(Rendered images with source text)
———

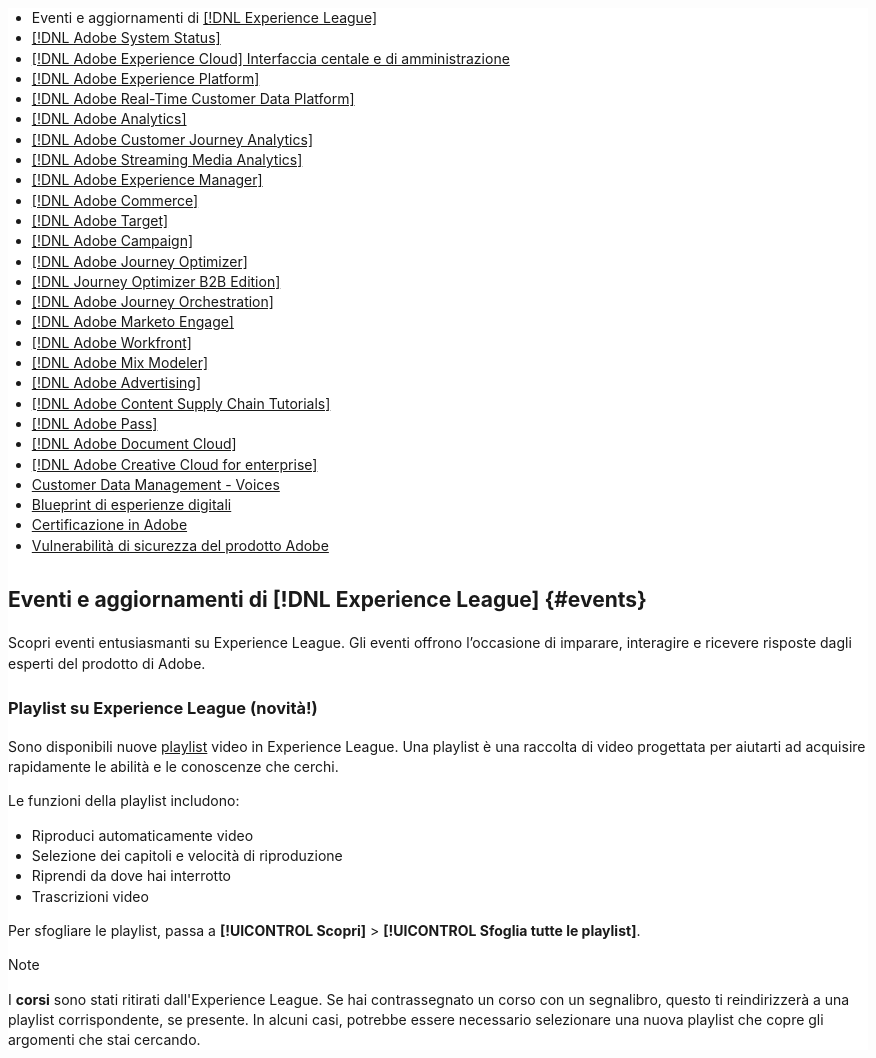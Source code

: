 * Eventi e aggiornamenti di [[!DNL Experience League] ](#events)
* [[!DNL Adobe System Status]](#status)
* [[!DNL Adobe Experience Cloud] Interfaccia centale e di amministrazione](#ecloud)
* [[!DNL Adobe Experience Platform]](#platform)
* [[!DNL Adobe Real-Time Customer Data Platform]](#rtcdp)
* [[!DNL Adobe Analytics]](#analytics)
* [[!DNL Adobe Customer Journey Analytics]](#cja)
* [[!DNL Adobe Streaming Media Analytics]](#sma)
* [[!DNL Adobe Experience Manager]](#aem)
* [[!DNL Adobe Commerce]](#commerce)
* [[!DNL Adobe Target]](#target)
* [[!DNL Adobe Campaign]](#ac)
* [[!DNL Adobe Journey Optimizer]](#journey-opt)
* [[!DNL Journey Optimizer B2B Edition]](#ajo-b2b)
* [[!DNL Adobe Journey Orchestration]](#journey-orch)
* [[!DNL Adobe Marketo Engage]](#marketo)
* [[!DNL Adobe Workfront]](#workfront)
* [[!DNL Adobe Mix Modeler]](#mix-modeler)
* [[!DNL Adobe Advertising]](#advertising)
* [[!DNL Adobe Content Supply Chain Tutorials]](#content-supply-chain)
* [[!DNL Adobe Pass]](#pass)
* [[!DNL Adobe Document Cloud]](#doc-cloud)
* [[!DNL Adobe Creative Cloud for enterprise]](#creative-cloud)
* [Customer Data Management - Voices](#voices)
* [Blueprint di esperienze digitali](#blueprints)
* [Certificazione in Adobe](https://experienceleague.adobe.com/it/docs/certification/program/overview)
* [Vulnerabilità di sicurezza del prodotto Adobe](https://helpx.adobe.com/it/security.html)

## Eventi e aggiornamenti di [!DNL Experience League] {#events}

Scopri eventi entusiasmanti su Experience League. Gli eventi offrono l’occasione di imparare, interagire e ricevere risposte dagli esperti del prodotto di Adobe.

### Playlist su Experience League (novità!)

Sono disponibili nuove [playlist](https://experienceleague.adobe.com/it/playlists) video in Experience League. Una playlist è una raccolta di video progettata per aiutarti ad acquisire rapidamente le abilità e le conoscenze che cerchi.

Le funzioni della playlist includono:

* Riproduci automaticamente video
* Selezione dei capitoli e velocità di riproduzione
* Riprendi da dove hai interrotto
* Trascrizioni video

Per sfogliare le playlist, passa a **[!UICONTROL Scopri]** > **[!UICONTROL Sfoglia tutte le playlist]**.

>[!NOTE]
>
>I **corsi** sono stati ritirati dall&#39;Experience League. Se hai contrassegnato un corso con un segnalibro, questo ti reindirizzerà a una playlist corrispondente, se presente. In alcuni casi, potrebbe essere necessario selezionare una nuova playlist che copre gli argomenti che stai cercando.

———

EXERCISE OBJECTIVE:
Could you print the lines of the records above from the one containing "Sono disponibili nuove" through the last, exactly and with no additions?

WRITTEN RESPONSE:
Sono disponibili nuove [playlist](https://experienceleague.adobe.com/it/playlists) video in Experience League. Una playlist è una raccolta di video progettata per aiutarti ad acquisire rapidamente le abilità e le conoscenze che cerchi.

Le funzioni della playlist includono:

* Riproduci automaticamente video
* Selezione dei capitoli e velocità di riproduzione
* Riprendi da dove hai interrotto
* Trascrizioni video

Per sfogliare le playlist, passa a **[!UICONTROL Scopri]** > **[!UICONTROL Sfoglia tutte le playlist]**.

>[!NOTE]
>
>I **corsi** sono stati ritirati dall&#39;Experience League. Se hai contrassegnato un corso con un segnalibro, questo ti reindirizzerà a una playlist corrispondente, se presente. In alcuni casi, potrebbe essere necessario selezionare una nuova playlist che copre gli argomenti che stai cercando.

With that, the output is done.